»»

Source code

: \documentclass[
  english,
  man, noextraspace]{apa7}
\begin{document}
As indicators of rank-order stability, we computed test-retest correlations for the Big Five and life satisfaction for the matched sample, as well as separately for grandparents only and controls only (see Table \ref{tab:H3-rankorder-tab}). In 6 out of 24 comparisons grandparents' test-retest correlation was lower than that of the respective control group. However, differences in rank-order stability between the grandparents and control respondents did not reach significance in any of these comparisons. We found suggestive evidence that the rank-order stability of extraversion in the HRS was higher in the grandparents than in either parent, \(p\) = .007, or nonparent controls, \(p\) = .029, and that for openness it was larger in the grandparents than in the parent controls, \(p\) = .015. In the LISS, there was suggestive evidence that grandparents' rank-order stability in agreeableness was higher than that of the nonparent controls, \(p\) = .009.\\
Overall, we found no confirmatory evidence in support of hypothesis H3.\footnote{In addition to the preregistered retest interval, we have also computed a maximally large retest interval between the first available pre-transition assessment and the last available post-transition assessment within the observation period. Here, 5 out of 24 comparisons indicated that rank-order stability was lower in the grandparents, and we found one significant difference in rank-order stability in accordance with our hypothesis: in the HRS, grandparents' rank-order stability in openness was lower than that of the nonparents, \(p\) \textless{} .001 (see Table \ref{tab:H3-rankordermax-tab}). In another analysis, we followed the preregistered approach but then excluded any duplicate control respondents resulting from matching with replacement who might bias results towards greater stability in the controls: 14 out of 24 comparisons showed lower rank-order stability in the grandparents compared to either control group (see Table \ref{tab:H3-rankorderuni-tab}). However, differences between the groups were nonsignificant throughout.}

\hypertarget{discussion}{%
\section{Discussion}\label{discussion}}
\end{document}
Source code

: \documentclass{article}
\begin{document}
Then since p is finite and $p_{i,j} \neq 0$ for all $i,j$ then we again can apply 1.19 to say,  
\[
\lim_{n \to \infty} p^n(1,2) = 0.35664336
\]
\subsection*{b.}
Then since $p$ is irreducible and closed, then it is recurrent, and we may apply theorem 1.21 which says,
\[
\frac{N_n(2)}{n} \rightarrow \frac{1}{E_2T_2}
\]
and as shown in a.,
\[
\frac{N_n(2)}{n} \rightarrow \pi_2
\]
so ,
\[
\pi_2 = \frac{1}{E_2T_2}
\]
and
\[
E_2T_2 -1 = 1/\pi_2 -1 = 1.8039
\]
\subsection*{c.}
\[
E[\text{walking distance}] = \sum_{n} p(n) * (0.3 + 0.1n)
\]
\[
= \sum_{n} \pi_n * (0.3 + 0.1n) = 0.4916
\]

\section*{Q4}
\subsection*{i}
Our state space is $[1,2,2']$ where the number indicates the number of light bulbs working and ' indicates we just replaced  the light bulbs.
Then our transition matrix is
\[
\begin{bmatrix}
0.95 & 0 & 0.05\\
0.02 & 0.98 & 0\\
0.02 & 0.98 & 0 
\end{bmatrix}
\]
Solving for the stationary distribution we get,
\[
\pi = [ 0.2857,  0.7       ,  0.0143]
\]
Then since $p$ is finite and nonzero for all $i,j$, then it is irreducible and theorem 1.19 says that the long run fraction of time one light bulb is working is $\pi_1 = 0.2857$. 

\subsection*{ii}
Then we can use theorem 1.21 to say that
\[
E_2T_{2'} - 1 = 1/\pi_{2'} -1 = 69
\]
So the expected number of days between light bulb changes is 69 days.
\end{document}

««

Assignment: Beginning with the line that holds "Then since $p$ is finite" and ending with the last line of the material, retype each line exactly and output nothing else.

Solved exercise:
Then since $p$ is finite and nonzero for all $i,j$, then it is irreducible and theorem 1.19 says that the long run fraction of time one light bulb is working is $\pi_1 = 0.2857$. 

\subsection*{ii}
Then we can use theorem 1.21 to say that
\[
E_2T_{2'} - 1 = 1/\pi_{2'} -1 = 69
\]
So the expected number of days between light bulb changes is 69 days.
\end{document}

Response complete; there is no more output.